My friends teased me that I was getting back together with him.  That he would look up from his hospital bed and see me as the person who has been there all along and that the fires would be rekindled.  I checked my heart and realized they were wrong.  I was no longer looking at an adversary, but he wasn’t anyone I loved romantically either.  I don’t know that our society has a name for what we are.  We’re more than friends, we’re less than mates, we’re different than former lovers.  We are (finally) a consciously uncoupled couple.

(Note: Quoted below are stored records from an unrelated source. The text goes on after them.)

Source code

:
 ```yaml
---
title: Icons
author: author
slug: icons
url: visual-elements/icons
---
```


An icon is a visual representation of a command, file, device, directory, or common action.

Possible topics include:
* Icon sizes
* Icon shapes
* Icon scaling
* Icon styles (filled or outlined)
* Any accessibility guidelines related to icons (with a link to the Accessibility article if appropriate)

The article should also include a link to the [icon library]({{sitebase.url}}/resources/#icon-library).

I now understand why people stay in loveless marriages.  Had my ex-husband and I somehow managed to make it through our crisis still married, and had we somehow made it to this place in his life when he got sick, things would have played out almost exactly as they did.  I wouldn’t have felt the grief of a woman passionately in love with a man and I wouldn’t have been desperately afraid that my one true love was sick, but I would have wished the best for him.  I would have done very much what I did for him, handled the logistics, made sure he drank juice, talked to the doctors on his behalf, brought the kids to see him.  I would have seen a fellow human in trouble and felt compassion.  Maybe it all does become friendship in the end.

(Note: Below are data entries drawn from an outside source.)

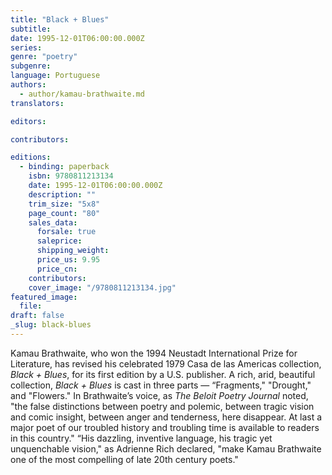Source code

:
```yaml
---
title: "Black + Blues"
subtitle:
date: 1995-12-01T06:00:00.000Z
series:
genre: "poetry"
subgenre:
language: Portuguese
authors:
  - author/kamau-brathwaite.md
translators:

editors:

contributors:

editions:
  - binding: paperback
    isbn: 9780811213134
    date: 1995-12-01T06:00:00.000Z
    description: ""
    trim_size: "5x8"
    page_count: "80"
    sales_data:
      forsale: true
      saleprice:
      shipping_weight:
      price_us: 9.95
      price_cn:
    contributors:
    cover_image: "/9780811213134.jpg"
featured_image:
  file:
draft: false
_slug: black-blues
---
```


Kamau Brathwaite, who won the 1994 Neustadt International Prize for Literature, has revised his celebrated 1979 Casa de las Americas collection, _Black + Blues_, for its first edition by a U.S. publisher. A rich, arid, beautiful collection, _Black + Blues_ is cast in three parts — “Fragments," "Drought," and "Flowers." In Brathwaite’s voice, as _The Beloit Poetry Journal_ noted, "the false distinctions between poetry and polemic, between tragic vision and comic insight, between anger and tenderness, here disappear. At last a major poet of our troubled history and troubling time is available to readers in this country." “His dazzling, inventive language, his tragic yet unquenchable vision," as Adrienne Rich declared, "make Kamau Brathwaite one of the most compelling of late 20th century poets."
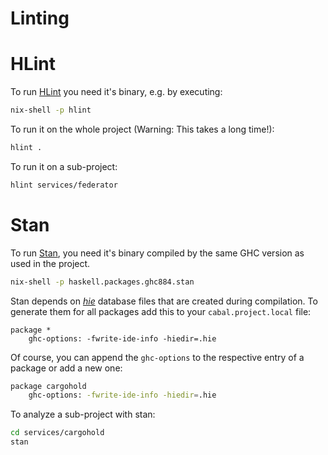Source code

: # Linting

# HLint

To run [HLint](https://github.com/ndmitchell/hlint) you need it's binary, e.g.
by executing:

```sh
nix-shell -p hlint
```

To run it on the whole project (Warning: This takes a long time!):

```sh
hlint .
```

To run it on a sub-project:

```sh
hlint services/federator
```

# Stan

To run [Stan](https://github.com/kowainik/stan), you need it's binary compiled
by the same GHC version as used in the project.

```sh
nix-shell -p haskell.packages.ghc884.stan
```

Stan depends on [*hie*](https://www.haskell.org/ghc/blog/20190626-HIEFiles.html)
database files that are created during compilation. To generate them for all
packages add this to your `cabal.project.local` file:

```
package *
    ghc-options: -fwrite-ide-info -hiedir=.hie
```

Of course, you can append the `ghc-options` to the respective entry of a package or
add a new one:

```sh
package cargohold
    ghc-options: -fwrite-ide-info -hiedir=.hie
```

To analyze a sub-project with stan:

```sh
cd services/cargohold
stan
```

So if there is no real uncoupling, does it pay to uncouple at all?  For me, the answer is a resounding yes.  I’m an idealist, and I believe that principles and ideas should rule my life.  Divorce was the only thing I could do and still believe the things I do about passion and commitment and trust.  We were living an untruth: we were no longer in love, no longer physically attracted to one another, and all he did was work so he didn’t have to deal with us.  For me, love and couple-hood must be more than that.  But what I’ve learned through my conscious uncoupling is that love takes many guises and morphs and lives on, even after we’ve given up on it.  And we must keep coming up with new names for it.